> INSTRUCTIONS FOR THE TASK
In the records below, find each line containing the word "nemein" and copy it.

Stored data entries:
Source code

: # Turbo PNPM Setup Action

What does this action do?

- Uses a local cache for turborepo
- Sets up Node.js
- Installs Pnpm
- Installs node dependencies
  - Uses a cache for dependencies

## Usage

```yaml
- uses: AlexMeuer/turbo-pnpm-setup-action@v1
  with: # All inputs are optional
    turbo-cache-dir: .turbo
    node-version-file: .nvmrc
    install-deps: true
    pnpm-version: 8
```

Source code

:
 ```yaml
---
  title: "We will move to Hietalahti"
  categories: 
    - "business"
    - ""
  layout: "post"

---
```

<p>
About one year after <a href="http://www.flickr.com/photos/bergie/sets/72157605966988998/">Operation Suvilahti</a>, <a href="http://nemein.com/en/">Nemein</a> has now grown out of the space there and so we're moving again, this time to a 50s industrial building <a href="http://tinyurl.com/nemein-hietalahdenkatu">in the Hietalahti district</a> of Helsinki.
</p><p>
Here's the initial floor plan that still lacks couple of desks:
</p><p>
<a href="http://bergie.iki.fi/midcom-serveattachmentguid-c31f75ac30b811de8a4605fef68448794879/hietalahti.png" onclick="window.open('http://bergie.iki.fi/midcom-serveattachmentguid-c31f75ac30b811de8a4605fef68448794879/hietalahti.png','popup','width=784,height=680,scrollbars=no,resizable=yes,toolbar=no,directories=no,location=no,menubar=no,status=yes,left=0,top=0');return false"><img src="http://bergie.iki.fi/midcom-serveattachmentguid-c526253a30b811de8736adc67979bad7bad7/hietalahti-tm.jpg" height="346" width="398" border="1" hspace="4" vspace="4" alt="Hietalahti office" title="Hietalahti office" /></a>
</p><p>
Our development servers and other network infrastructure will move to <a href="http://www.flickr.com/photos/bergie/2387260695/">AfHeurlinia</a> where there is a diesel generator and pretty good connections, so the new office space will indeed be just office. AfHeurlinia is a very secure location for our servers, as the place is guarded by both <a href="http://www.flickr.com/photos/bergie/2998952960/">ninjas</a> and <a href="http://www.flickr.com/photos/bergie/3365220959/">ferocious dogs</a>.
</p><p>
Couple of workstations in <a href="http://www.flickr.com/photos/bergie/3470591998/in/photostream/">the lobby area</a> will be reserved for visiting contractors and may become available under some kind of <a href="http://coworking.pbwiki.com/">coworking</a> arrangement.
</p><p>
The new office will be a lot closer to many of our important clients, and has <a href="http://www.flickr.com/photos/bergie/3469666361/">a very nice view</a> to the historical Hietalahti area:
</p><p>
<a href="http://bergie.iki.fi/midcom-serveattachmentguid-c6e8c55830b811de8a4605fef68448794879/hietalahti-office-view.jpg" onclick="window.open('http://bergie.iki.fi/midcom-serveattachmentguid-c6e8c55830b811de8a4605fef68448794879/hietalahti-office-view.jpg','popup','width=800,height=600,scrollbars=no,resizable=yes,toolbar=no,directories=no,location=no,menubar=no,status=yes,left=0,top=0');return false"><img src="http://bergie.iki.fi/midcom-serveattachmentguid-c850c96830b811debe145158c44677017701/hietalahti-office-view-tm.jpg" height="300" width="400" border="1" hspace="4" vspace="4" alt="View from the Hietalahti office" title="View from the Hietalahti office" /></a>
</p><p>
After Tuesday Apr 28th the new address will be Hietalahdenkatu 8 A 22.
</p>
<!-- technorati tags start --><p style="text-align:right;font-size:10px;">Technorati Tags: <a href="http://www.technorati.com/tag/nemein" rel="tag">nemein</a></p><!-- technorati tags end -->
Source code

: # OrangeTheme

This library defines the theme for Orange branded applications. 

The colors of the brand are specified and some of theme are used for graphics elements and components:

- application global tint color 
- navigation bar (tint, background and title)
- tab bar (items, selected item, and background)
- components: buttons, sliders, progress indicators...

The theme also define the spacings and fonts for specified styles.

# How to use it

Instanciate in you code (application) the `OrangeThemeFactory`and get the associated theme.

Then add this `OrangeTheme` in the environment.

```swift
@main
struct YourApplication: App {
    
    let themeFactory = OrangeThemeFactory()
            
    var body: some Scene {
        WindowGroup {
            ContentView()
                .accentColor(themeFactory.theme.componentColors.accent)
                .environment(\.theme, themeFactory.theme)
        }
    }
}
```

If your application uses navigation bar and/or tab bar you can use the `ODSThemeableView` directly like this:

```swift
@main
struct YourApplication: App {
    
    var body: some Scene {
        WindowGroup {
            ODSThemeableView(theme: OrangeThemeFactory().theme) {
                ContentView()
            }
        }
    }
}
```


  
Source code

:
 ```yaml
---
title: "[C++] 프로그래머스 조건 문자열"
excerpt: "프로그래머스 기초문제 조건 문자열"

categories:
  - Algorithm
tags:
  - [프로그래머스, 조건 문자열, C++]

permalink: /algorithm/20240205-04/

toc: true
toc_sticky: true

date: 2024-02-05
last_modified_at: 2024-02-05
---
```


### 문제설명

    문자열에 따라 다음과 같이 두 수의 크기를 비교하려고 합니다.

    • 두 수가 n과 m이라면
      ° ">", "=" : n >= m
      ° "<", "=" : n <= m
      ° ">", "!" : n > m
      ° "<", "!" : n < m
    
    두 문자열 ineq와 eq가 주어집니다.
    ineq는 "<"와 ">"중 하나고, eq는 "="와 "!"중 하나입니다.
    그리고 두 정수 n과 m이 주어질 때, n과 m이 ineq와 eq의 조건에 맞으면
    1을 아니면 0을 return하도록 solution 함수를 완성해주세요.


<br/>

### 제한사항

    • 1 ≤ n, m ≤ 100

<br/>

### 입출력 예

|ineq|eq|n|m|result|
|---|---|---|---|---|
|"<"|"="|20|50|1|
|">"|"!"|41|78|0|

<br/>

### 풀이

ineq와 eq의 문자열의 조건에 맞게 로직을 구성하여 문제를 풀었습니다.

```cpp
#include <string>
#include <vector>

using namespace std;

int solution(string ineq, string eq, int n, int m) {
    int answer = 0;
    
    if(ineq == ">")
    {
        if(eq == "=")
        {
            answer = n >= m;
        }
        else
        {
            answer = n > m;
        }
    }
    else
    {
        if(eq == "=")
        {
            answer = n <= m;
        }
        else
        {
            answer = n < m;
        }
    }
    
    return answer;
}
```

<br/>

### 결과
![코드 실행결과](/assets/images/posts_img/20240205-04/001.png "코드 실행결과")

> TASK ANSWER
About one year after <a href="http://www.flickr.com/photos/bergie/sets/72157605966988998/">Operation Suvilahti</a>, <a href="http://nemein.com/en/">Nemein</a> has now grown out of the space there and so we're moving again, this time to a 50s industrial building <a href="http://tinyurl.com/nemein-hietalahdenkatu">in the Hietalahti district</a> of Helsinki.
<!-- technorati tags start --><p style="text-align:right;font-size:10px;">Technorati Tags: <a href="http://www.technorati.com/tag/nemein" rel="tag">nemein</a></p><!-- technorati tags end -->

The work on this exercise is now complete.